How do you decide to go to Africa, and come back with the mission of founding an international cooperation organization? Well every organization has its own history…This is ours!
First of all, the why I dared to go to Africa… Well, if you're of my generation, you probably have vague memories of your mother telling you to eat your meal and enjoy it because 'the children of Biafra' they don't have any. Vague memories of OXFAM announcements with children who have only skin on their bones surrounded by flies. If you're like me, it touched you right away, but you put it somewhere in a drawer in your memory, well buried, away from everyday thoughts.
Problems of abundance
I became a nutritionist in 1997 and until 2017 I spent 20 years trying to solve 'Too's problems. Too much abundance, too much variety, too much quantity. The children of Quebec have been my cause: they no longer know or and are unable to keep up with all this food variety, which makes us see a normalization of food neophobia.
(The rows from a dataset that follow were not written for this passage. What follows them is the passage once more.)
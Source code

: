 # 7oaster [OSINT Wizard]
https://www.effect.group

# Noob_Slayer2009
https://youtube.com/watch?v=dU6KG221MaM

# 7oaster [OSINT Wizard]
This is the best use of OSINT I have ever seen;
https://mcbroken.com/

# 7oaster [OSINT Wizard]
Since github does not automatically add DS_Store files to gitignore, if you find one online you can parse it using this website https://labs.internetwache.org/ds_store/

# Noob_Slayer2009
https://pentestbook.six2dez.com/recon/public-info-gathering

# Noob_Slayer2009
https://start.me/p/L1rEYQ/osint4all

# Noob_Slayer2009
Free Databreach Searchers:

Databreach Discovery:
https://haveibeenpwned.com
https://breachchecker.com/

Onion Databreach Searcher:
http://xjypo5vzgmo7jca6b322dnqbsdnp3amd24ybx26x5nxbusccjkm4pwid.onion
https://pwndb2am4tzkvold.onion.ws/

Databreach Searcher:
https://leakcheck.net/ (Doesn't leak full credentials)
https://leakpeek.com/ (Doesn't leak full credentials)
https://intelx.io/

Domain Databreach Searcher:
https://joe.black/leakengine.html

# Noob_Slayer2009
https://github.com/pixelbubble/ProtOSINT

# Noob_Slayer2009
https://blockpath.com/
It is normal, it seems, for a child, not to want to taste 26 vegetables and to prefer the countless refined cereal products and the 44 flavors of ice cream of Baskin Robbins … but as a paediatric nutritionist, we work hard to make them eat it! We try as well as badly to unravel them through all this variety, but as a professional, here in Quebec, do we really make the weight? We cannot compete with this abundance, so our impact is limited… And in my 20-year career, cases of severe malnutrition similar to what is common in Africa, I can count them on my fingers with one hand.
Except that one day, the drawer ajar. My own daughter told me one fine day in November 2017: ''Mom, I don't understand how your generation does to do nothing and keep eating three times a day knowing that elsewhere they are starving. And I don't understand why there's military service. There should be mandatory humanitarian services for all, not military services.'' I'm rarely speechless. Everyone who knows me knows, I always have an opinion and a response to everything. But right now, no. My own daughter had spoken, and I was speechless. But not without ailments!
In my head, I saw myself at his age, still full of idealism, or I too found this unacceptable and I was sensitive to the videos of children of Biafra! He broke into my memory drawer.
Taking the plunge
A week or two later, I met a family going to Benin, through whom I knew a little about life there and realized that we may not let children get eaten by flies while we film them… but that there is still a great deal of chronic malnutrition in Africa, and even last resort solutions such as placing a child to work, hoping to raise some money to feed the rest of the family. There are girls who don't go to school to bring food to the market. And there are infants dying of malnutrition in Benin as well. It's not a distant video, it's reality.
So I wanted to go and see her face to face. I gave 20 years, to the TROP of America, I decided to give a month of my life to the 'PAS ASSEZ' of the rest of the world. And that's how it all started!
Until the day of the departure, my daughter kept telling me every day: ''I knew we're not leaving!'' . For two months the tickets had been purchased and she still did not believe it. I don't, either., Everyone was asking me what I was doing this for, why Benin… Etc. I left Quebec for this journey with no idea what would await us, but I came back with a firm intention to do my part.
Apart from appeasing my conscience and being consistent with my values by taking my daughter at her word, I had three goals:
- Breaking down the barriers and fears that prevent anyone from visiting this continent: finding the host families, the right partners, describing everything in detail to my colleagues in Quebec so that everyone sees that helping elsewhere is possible. For years I thought about it, but I didn't dare, out of fear. Afraid of not being able to fend for myself, or even of being kidnapped for the milking of white women!To die of tourista or malaria, to be the victim of a coup d'etat… all kinds of fabulations allowing me to choose inaction, status quo.So I told myself that it was always the first time that was the worst, and that I could do the first time not only for myself, but for all the nutritionists in the world… create a bridge and see what happens!
- Making the reality known: I realized how much we are kept in the dark and that we really know very little about this continent – it's like a big blur. I wanted to see the real business – not to make blinders anymore, and to discover a country that probably has a lot to teach us!
- Hearing the needs: it was NSF's first trip, and you don't change a situation in a month! But by going around the problem in depth, by hearing the vision of all, by consulting, each mission brings out sustainable solutions that local professionals want to implement. They just have to support them. It is to follow, everything is to be invented, but one thing is certain, it is our responsibility to at least try!
We have to talk about it to change things, the fight against hunger must be at the heart of the discussions because children die every day and for 40 years, the children of my mother's Biafra are a reality, they have not moved! It is because we do not know what to make of it, we do not have access to the harsh and pure reality that the emerging peoples live. There's so much to share!
One simple way to follow us: our newsletter. One simple way to support us: become a member! A little 20 that goes far, and a gesture of solidarity that all can make today to end hunger in the world, together.
And in these times of global upheaval, emerging countries need even more solidarity! NSF perseveres in these projects, but it is only together, by dint of soldarity, that the fight will be won!